许氏忍不住看向娄燕婉,急道:“你不是说你寻卜夫人运作了?为什么这职务不升反降?”

娄燕婉委屈地咬了咬唇,说起这件事,她也窝了一肚子火,她并不是没有帮二弟想办法,鹤筠有出息,她在婆家也有脸面,这道理她懂。

可那日卜府宴会上,她把铺子的契书拿给卜夫人,让她关照一二,卜夫人竟当场跟她翻了脸,说她是故意要害她们家大人!

她真是冤枉啊,为了给卜夫人面子,她才特地当着众人的面儿相送,怎料送礼还送出了一身的不是,没能讨得卜夫人欢心不说,还差点被人赶出卜府。

好在她说出东珠的事情,卜夫人这才息了怒。

可这些事她不好跟母亲说,母亲若知道她失败了,生气还好说,要是把铺子要回去,那她就得不偿失了。

这般想着,娄燕婉委屈道:“母亲,您这就不懂了,京官儿和外放的官能一样么?三弟那事儿闹得可不小,纪家有权有势,想在鹤筠的官位上动点手脚,那实在太容易不过了!”

许氏也不懂这些,想到三儿那件事,她心中也很没底,“是这样么……”

“我要是没帮忙,鹤筠怎么可能会留在京都!”娄燕婉连连点头。

这时楚曼娘带着愁容走了过来,“能留下来就好,其余的也不急于一时,我相信二弟的能力,总会熬出头的。”

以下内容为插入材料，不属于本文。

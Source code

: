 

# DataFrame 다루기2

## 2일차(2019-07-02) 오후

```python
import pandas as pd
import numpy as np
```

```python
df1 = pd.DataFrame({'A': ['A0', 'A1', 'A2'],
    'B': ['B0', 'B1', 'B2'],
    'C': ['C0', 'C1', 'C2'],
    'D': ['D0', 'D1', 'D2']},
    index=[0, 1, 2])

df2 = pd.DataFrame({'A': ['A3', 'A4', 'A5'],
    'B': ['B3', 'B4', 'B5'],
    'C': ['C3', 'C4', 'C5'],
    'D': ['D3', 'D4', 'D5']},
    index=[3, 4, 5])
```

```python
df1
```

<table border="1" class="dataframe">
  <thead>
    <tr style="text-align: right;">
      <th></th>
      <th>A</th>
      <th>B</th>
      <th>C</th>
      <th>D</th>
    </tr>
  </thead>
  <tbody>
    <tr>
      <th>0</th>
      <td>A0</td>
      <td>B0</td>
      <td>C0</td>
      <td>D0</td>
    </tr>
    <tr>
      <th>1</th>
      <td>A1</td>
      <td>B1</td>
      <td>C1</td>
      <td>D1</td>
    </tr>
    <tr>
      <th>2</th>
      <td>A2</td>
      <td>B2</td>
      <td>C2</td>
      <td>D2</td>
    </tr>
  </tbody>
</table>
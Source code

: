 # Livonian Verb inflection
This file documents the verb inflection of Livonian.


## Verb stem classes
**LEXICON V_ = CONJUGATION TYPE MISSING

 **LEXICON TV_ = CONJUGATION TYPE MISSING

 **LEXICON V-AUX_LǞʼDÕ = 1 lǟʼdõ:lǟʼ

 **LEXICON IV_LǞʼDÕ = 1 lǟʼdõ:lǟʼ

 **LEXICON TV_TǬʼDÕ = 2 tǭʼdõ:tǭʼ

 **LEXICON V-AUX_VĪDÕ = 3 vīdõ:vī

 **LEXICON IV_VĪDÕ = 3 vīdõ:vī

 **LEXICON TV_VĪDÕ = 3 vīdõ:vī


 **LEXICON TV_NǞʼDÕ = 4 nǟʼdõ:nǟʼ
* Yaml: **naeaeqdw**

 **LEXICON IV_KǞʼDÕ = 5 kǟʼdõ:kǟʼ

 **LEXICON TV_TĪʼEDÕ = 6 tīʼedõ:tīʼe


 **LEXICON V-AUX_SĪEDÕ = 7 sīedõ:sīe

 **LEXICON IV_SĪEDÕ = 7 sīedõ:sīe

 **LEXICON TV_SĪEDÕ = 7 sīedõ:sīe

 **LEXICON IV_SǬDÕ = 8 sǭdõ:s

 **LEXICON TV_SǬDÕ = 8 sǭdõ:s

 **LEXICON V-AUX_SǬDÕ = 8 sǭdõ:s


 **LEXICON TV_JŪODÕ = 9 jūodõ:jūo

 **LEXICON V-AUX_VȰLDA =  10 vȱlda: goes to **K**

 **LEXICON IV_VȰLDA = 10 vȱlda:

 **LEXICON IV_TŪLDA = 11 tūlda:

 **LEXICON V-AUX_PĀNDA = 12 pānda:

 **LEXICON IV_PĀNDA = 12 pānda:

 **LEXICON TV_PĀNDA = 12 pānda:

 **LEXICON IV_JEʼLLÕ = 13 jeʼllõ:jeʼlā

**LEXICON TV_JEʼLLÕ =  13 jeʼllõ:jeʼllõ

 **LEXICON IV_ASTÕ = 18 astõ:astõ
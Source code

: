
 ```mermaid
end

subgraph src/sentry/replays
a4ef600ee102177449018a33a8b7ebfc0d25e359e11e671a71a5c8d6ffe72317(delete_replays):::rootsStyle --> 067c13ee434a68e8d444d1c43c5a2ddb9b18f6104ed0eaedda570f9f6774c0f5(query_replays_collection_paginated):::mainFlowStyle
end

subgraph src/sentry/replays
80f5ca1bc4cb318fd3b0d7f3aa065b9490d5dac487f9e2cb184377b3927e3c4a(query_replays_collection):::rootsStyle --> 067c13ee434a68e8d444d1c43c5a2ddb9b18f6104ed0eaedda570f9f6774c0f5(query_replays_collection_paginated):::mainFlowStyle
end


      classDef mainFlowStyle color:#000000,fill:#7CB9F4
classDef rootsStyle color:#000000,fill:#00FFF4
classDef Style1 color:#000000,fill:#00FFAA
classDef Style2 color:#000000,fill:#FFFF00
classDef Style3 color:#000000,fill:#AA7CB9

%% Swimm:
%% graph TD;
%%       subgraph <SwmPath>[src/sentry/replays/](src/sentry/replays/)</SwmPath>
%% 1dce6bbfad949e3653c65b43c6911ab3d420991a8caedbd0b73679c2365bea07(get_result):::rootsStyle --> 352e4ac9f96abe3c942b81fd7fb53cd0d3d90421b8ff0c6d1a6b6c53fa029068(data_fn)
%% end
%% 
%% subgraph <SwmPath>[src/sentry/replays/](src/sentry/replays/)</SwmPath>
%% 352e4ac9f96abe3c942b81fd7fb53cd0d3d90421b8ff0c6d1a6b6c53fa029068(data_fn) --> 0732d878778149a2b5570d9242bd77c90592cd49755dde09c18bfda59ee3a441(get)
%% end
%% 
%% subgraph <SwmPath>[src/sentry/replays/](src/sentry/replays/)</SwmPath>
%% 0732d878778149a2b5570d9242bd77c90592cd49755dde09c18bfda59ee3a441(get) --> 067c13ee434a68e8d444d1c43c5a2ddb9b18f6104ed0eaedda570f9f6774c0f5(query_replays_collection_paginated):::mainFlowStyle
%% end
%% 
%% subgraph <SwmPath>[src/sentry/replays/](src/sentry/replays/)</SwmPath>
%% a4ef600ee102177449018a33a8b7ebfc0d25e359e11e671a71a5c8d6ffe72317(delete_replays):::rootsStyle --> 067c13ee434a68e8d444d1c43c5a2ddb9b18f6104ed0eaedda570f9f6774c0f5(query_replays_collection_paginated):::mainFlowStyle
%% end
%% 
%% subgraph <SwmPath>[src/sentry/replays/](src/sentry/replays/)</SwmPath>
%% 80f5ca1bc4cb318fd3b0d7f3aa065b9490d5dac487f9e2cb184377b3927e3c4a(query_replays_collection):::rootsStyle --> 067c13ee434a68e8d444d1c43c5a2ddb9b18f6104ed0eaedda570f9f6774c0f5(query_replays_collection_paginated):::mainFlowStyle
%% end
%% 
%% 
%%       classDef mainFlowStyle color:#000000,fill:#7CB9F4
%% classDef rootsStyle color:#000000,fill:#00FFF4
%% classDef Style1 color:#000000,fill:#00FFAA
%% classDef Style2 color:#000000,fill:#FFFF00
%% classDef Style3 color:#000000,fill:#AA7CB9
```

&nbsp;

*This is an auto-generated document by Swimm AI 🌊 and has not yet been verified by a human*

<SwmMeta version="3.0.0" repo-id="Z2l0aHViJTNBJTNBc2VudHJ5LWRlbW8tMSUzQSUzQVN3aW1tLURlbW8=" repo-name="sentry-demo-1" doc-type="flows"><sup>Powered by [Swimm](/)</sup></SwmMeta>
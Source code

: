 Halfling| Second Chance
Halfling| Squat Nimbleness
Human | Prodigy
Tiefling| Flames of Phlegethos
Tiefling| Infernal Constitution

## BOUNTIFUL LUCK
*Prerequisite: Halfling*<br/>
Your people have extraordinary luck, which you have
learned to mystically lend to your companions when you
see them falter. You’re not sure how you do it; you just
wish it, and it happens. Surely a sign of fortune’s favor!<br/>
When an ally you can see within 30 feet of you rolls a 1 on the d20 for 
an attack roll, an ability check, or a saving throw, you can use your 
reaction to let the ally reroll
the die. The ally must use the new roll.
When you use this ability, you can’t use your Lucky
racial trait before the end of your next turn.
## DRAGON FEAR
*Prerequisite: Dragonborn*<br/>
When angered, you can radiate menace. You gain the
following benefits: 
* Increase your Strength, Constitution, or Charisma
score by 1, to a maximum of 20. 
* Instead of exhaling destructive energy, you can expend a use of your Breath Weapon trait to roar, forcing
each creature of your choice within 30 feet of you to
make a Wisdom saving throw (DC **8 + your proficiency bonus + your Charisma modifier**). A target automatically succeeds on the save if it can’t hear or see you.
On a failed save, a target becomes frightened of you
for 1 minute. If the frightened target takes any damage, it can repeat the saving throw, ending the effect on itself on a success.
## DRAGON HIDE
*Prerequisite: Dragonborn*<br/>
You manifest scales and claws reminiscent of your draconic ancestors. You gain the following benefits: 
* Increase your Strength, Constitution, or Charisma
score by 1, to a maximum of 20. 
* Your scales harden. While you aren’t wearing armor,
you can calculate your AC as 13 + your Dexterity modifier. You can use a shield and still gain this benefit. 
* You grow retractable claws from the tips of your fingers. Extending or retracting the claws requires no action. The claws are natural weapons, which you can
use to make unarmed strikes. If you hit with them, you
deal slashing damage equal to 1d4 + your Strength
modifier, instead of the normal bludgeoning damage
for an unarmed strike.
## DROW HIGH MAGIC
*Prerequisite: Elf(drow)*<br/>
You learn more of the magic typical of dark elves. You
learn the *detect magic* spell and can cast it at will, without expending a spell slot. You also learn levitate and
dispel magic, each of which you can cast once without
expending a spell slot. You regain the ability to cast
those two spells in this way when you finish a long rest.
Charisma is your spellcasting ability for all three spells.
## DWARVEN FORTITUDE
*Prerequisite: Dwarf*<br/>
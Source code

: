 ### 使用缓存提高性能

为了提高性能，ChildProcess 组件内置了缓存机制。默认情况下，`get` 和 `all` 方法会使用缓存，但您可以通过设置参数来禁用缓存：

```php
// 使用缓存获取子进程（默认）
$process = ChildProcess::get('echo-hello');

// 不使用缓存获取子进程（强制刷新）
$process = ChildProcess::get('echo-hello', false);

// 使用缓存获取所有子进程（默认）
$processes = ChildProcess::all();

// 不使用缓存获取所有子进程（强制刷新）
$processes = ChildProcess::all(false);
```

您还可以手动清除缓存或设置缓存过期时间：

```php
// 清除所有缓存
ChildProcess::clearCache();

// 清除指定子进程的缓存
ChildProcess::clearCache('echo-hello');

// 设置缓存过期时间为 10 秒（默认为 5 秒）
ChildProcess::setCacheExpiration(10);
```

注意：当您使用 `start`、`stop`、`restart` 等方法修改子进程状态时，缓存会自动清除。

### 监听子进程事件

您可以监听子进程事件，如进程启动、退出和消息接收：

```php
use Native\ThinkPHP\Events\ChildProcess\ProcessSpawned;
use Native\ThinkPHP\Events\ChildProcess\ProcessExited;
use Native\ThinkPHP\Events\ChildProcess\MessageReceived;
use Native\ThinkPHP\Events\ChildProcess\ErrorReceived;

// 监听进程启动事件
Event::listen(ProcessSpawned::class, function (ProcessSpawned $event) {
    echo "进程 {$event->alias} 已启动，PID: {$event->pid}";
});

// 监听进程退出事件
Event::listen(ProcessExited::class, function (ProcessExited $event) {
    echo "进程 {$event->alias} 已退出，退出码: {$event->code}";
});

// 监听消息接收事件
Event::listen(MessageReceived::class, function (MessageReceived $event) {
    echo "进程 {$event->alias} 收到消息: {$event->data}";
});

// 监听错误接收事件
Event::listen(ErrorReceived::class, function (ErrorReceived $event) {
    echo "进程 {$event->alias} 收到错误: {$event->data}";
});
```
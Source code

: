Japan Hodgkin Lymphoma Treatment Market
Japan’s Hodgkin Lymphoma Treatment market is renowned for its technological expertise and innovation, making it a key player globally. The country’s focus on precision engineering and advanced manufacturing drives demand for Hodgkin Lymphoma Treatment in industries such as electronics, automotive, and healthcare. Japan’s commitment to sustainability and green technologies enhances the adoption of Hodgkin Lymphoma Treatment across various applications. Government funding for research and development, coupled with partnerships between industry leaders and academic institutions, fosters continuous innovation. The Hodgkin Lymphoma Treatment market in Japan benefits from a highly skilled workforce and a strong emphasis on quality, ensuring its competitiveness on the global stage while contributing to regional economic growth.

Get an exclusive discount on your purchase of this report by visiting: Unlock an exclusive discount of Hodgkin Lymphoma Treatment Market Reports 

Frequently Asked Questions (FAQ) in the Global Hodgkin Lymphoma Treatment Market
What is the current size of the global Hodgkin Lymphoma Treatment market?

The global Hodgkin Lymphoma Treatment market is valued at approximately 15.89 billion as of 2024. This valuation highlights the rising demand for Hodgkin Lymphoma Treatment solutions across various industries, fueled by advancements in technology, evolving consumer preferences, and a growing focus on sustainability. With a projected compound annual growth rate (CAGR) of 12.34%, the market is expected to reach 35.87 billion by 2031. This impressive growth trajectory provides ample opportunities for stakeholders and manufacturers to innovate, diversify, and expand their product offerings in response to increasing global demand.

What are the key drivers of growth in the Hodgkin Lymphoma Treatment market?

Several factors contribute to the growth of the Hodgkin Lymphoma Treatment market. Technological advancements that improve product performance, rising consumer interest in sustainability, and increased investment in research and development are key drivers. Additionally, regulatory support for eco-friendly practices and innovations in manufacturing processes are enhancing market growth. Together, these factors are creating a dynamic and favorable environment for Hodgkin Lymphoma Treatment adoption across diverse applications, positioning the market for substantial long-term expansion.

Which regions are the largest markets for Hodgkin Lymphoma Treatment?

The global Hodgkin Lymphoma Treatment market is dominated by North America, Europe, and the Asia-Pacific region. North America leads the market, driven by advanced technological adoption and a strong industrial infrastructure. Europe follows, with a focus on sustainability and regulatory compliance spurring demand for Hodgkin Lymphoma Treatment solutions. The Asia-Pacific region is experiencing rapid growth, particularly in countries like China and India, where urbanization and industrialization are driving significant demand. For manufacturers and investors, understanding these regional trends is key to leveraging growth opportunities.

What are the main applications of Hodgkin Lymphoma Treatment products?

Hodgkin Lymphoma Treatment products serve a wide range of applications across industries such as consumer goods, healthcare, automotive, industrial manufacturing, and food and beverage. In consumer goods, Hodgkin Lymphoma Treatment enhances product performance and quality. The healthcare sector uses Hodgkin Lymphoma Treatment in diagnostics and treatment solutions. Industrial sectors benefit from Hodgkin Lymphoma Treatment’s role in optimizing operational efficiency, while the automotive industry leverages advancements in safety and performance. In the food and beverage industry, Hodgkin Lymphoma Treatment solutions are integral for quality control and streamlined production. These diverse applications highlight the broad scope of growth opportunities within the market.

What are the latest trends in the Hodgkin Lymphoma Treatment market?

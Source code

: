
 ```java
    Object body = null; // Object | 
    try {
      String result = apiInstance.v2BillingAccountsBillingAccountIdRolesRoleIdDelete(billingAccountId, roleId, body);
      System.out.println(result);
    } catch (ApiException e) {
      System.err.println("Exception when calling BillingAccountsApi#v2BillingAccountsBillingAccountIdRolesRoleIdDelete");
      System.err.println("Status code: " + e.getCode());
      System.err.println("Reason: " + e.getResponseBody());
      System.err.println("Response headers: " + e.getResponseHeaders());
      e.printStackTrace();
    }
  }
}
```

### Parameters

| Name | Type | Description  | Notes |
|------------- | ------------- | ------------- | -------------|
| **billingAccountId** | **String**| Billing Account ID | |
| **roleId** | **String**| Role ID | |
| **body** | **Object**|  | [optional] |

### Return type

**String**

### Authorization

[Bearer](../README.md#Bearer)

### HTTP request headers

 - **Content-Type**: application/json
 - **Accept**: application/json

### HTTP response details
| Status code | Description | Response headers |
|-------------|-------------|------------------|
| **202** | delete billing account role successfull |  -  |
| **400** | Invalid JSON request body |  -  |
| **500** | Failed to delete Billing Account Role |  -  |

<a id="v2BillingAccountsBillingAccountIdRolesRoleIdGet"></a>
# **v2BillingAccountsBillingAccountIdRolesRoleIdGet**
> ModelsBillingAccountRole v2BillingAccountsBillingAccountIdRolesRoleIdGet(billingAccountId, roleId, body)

躺在床上的娄鹤筠听到这话,放在枕头边的手不由紧了一紧。

他是醉了,不过还没有到人事不省的地步,他只是不知道该如何面对家人。

他曾经说过的,会光宗耀祖,会让家人过上好日子,可守着太平仓,只与粮、碳打交道,能有什么建树?他那些同窗得知他不升反降,怕是要笑话死他了!

娄鹤筠在小厅内睡了一夜,次日醒来时天已经大亮。

他觉得脸上湿乎乎的,睁开眼睛,便瞧见有人正将热腾腾的毛巾敷在他额头上。

因为逆着阳光,他一时间没有瞧清眼前的人是谁,但能照顾他的,除了沐云书又能有谁?

心中竟升起淡淡的喜悦,他伸出手握住了女子的手腕,哑着声音道:“是,是你么?”

声音里还带着一丝委屈,让娄鹤筠自己都吓了一跳。

女子抽动了两下手腕,实在挣脱不了,才低声哄道:“鹤筠,快放开!”

听到这温柔似水的声音,娄鹤筠倏地将眼睛瞪大了几分,这才终于看清眼前的影子是谁。